→ **GIVEN DATA**
==================================================

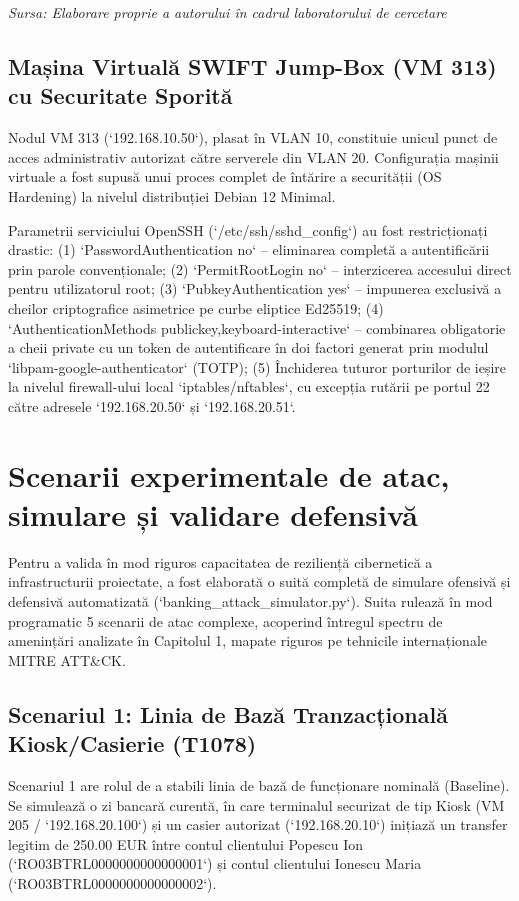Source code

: \textit{Sursa: Elaborare proprie a autorului în cadrul laboratorului de cercetare}

\subsection{Mașina Virtuală SWIFT Jump-Box (VM 313) cu Securitate Sporită}

Nodul VM 313 (`192.168.10.50`), plasat în VLAN 10, constituie unicul punct de acces administrativ autorizat către serverele din VLAN 20. Configurația mașinii virtuale a fost supusă unui proces complet de întărire a securității (OS Hardening) la nivelul distribuției Debian 12 Minimal.

Parametrii serviciului OpenSSH (`/etc/ssh/sshd\_config`) au fost restricționați drastic: (1) `PasswordAuthentication no` – eliminarea completă a autentificării prin parole convenționale; (2) `PermitRootLogin no` – interzicerea accesului direct pentru utilizatorul root; (3) `PubkeyAuthentication yes` – impunerea exclusivă a cheilor criptografice asimetrice pe curbe eliptice Ed25519; (4) `AuthenticationMethods publickey,keyboard-interactive` – combinarea obligatorie a cheii private cu un token de autentificare în doi factori generat prin modulul `libpam-google-authenticator` (TOTP); (5) Închiderea tuturor porturilor de ieșire la nivelul firewall-ului local `iptables/nftables`, cu excepția rutării pe portul 22 către adresele `192.168.20.50` și `192.168.20.51`.

\section{Scenarii experimentale de atac, simulare și validare defensivă}

Pentru a valida în mod riguros capacitatea de reziliență cibernetică a infrastructurii proiectate, a fost elaborată o suită completă de simulare ofensivă și defensivă automatizată (`banking\_attack\_simulator.py`). Suita rulează în mod programatic 5 scenarii de atac complexe, acoperind întregul spectru de amenințări analizate în Capitolul 1, mapate riguros pe tehnicile internaționale MITRE ATT\&CK.

\subsection{Scenariul 1: Linia de Bază Tranzacțională Kiosk/Casierie (T1078)}

Scenariul 1 are rolul de a stabili linia de bază de funcționare nominală (Baseline). Se simulează o zi bancară curentă, în care terminalul securizat de tip Kiosk (VM 205 / `192.168.20.100`) și un casier autorizat (`192.168.20.10`) inițiază un transfer legitim de 250.00 EUR între contul clientului Popescu Ion (`RO03BTRL0000000000000001`) și contul clientului Ionescu Maria (`RO03BTRL0000000000000002`).

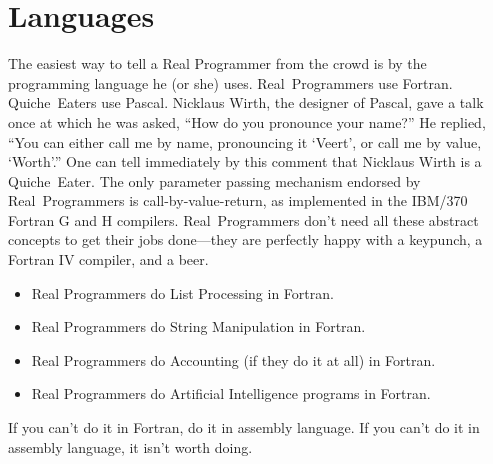 \documentclass[10pt,letterpaper]{article}
\newcommand{\acro}[1]{{\small #1\spacefactor1000}}
\begin{document}
\section*{Languages}
The easiest way to tell a Real Programmer from the crowd is by the
programming language he (or she) uses. Real~Programmers use
Fortran. Quiche~Eaters use Pascal. Nicklaus Wirth, the designer of
Pascal, gave a talk once at which he was asked, ``How do you pronounce
your name?'' He replied, ``You can either call me by name, pronouncing
it `Veert', or call me by value, `Worth'.'' One can tell immediately by
this comment that Nicklaus Wirth is a Quiche~Eater. The only parameter
passing mechanism endorsed by Real~Programmers is
call-by-value-return, as implemented in the \acro{IBM}/370 Fortran \acro{G} and \acro{H}
compilers. Real~Programmers don't need all these abstract concepts to
get their jobs done---they are perfectly happy with a keypunch, a
Fortran \acro{IV} compiler, and a beer.

\begin{itemize}
\item Real Programmers do List Processing in Fortran.
\item Real Programmers do String Manipulation in Fortran.
\item Real Programmers do Accounting (if they do it at all) in Fortran.
\item Real Programmers do Artificial Intelligence programs in Fortran.
\end{itemize}
If you can't do it in Fortran, do it in assembly language. If you
can't do it in assembly language, it isn't worth doing.
\end{document}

==================================================

→ **WHAT YOU HAVE TO DO**
Find "can't do it in assembly" in the records. Copy its line and every line after it, exactly, through the last one.

→ **SOLUTION FOR THIS EXERCISE**
can't do it in assembly language, it isn't worth doing.
\end{document}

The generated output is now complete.